EXERCISE DESCRIPTION: Search the records for the string "null" and copy every line where it turns up.

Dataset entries
============================================================

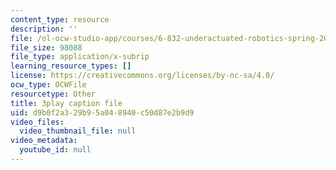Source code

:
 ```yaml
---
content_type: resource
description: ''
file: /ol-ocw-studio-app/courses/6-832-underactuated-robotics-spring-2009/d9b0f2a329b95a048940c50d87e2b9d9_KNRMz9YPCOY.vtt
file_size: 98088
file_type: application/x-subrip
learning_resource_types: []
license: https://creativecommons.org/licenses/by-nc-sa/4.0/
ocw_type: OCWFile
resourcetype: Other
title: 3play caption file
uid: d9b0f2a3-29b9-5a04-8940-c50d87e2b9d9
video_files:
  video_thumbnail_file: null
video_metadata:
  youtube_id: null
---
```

============================================================

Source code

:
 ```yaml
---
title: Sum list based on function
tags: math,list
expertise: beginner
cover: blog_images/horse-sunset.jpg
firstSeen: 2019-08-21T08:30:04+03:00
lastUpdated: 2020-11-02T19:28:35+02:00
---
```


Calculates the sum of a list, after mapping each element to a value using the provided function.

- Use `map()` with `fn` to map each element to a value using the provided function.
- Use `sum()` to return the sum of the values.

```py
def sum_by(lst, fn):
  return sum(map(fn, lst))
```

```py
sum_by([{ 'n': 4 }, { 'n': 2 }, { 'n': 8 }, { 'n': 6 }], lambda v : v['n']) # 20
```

============================================================

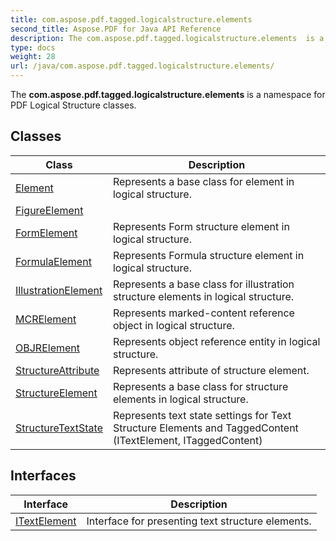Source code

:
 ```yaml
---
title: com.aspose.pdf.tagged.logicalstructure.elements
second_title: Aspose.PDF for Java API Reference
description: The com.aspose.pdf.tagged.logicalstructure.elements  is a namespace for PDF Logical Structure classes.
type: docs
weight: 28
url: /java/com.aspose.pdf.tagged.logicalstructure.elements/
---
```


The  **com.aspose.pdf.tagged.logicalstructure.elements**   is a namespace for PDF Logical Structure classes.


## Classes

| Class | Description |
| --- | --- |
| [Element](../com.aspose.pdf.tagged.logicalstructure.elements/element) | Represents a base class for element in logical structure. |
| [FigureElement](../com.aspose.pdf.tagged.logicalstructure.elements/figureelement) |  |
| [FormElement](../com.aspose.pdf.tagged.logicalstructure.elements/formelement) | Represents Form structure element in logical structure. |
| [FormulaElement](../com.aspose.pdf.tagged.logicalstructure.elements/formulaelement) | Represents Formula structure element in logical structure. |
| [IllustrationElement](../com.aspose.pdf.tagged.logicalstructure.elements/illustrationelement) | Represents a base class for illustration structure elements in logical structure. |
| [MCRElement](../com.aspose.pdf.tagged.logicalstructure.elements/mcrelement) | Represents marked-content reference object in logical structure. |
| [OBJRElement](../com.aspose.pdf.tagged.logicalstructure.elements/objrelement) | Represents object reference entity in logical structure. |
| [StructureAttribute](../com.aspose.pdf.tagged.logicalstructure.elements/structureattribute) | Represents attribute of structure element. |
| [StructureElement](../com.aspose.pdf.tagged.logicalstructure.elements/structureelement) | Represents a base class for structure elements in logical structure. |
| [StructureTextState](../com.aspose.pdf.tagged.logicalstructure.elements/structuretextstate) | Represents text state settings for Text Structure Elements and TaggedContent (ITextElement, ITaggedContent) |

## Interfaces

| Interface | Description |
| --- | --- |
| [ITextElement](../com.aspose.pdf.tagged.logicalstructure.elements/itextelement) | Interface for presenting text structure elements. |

============================================================

EXERCISE OUTPUT:
  video_thumbnail_file: null
  youtube_id: null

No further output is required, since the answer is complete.